## Task to carry out
Reproduce the entries beneath exactly, without their images.

════════════════

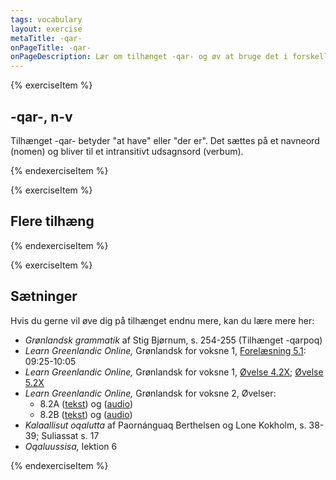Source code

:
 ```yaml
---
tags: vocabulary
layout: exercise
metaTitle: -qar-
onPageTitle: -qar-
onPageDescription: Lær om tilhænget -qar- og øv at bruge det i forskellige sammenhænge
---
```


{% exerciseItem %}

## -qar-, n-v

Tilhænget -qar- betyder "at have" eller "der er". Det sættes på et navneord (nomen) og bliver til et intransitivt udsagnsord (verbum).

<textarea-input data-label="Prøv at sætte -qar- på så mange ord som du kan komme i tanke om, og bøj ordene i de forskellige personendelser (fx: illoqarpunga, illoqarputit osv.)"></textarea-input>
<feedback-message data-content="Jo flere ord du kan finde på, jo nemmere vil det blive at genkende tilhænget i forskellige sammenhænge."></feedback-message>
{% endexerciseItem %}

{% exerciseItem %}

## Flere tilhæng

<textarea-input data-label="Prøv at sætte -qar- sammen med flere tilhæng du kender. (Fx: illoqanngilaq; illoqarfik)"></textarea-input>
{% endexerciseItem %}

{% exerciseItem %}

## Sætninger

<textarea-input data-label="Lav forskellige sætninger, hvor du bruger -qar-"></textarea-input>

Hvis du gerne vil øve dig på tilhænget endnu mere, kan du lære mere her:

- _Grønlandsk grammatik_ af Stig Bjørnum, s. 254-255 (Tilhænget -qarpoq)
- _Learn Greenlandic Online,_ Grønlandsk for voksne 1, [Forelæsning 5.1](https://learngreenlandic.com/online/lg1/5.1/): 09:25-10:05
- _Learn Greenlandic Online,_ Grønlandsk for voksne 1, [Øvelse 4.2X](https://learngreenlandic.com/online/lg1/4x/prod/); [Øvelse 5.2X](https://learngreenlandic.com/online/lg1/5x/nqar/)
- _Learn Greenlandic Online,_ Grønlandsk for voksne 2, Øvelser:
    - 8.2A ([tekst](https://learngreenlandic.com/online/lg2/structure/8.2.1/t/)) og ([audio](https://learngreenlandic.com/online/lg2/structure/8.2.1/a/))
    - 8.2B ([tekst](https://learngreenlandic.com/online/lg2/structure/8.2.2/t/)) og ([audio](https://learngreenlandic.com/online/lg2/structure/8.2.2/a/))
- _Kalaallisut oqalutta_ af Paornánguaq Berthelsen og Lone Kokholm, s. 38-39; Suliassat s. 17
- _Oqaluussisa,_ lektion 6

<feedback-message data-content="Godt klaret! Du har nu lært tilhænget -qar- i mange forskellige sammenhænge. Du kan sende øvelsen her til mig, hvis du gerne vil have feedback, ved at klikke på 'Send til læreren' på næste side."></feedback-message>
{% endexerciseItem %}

════════════════

## Output for this task
Source code

:
 ```yaml
---
tags: vocabulary
layout: exercise
metaTitle: -qar-
onPageTitle: -qar-
onPageDescription: Lær om tilhænget -qar- og øv at bruge det i forskellige sammenhænge
---
```


{% exerciseItem %}

## -qar-, n-v

Tilhænget -qar- betyder "at have" eller "der er". Det sættes på et navneord (nomen) og bliver til et intransitivt udsagnsord (verbum).

<textarea-input data-label="Prøv at sætte -qar- på så mange ord som du kan komme i tanke om, og bøj ordene i de forskellige personendelser (fx: illoqarpunga, illoqarputit osv.)"></textarea-input>
<feedback-message data-content="Jo flere ord du kan finde på, jo nemmere vil det blive at genkende tilhænget i forskellige sammenhænge."></feedback-message>
{% endexerciseItem %}

{% exerciseItem %}

## Flere tilhæng

<textarea-input data-label="Prøv at sætte -qar- sammen med flere tilhæng du kender. (Fx: illoqanngilaq; illoqarfik)"></textarea-input>
{% endexerciseItem %}

{% exerciseItem %}

## Sætninger

<textarea-input data-label="Lav forskellige sætninger, hvor du bruger -qar-"></textarea-input>

Hvis du gerne vil øve dig på tilhænget endnu mere, kan du lære mere her:

- _Grønlandsk grammatik_ af Stig Bjørnum, s. 254-255 (Tilhænget -qarpoq)
- _Learn Greenlandic Online,_ Grønlandsk for voksne 1, [Forelæsning 5.1](https://learngreenlandic.com/online/lg1/5.1/): 09:25-10:05
- _Learn Greenlandic Online,_ Grønlandsk for voksne 1, [Øvelse 4.2X](https://learngreenlandic.com/online/lg1/4x/prod/); [Øvelse 5.2X](https://learngreenlandic.com/online/lg1/5x/nqar/)
- _Learn Greenlandic Online,_ Grønlandsk for voksne 2, Øvelser:
    - 8.2A ([tekst](https://learngreenlandic.com/online/lg2/structure/8.2.1/t/)) og ([audio](https://learngreenlandic.com/online/lg2/structure/8.2.1/a/))
    - 8.2B ([tekst](https://learngreenlandic.com/online/lg2/structure/8.2.2/t/)) og ([audio](https://learngreenlandic.com/online/lg2/structure/8.2.2/a/))
- _Kalaallisut oqalutta_ af Paornánguaq Berthelsen og Lone Kokholm, s. 38-39; Suliassat s. 17
- _Oqaluussisa,_ lektion 6

<feedback-message data-content="Godt klaret! Du har nu lært tilhænget -qar- i mange forskellige sammenhænge. Du kan sende øvelsen her til mig, hvis du gerne vil have feedback, ved at klikke på 'Send til læreren' på næste side."></feedback-message>
{% endexerciseItem %}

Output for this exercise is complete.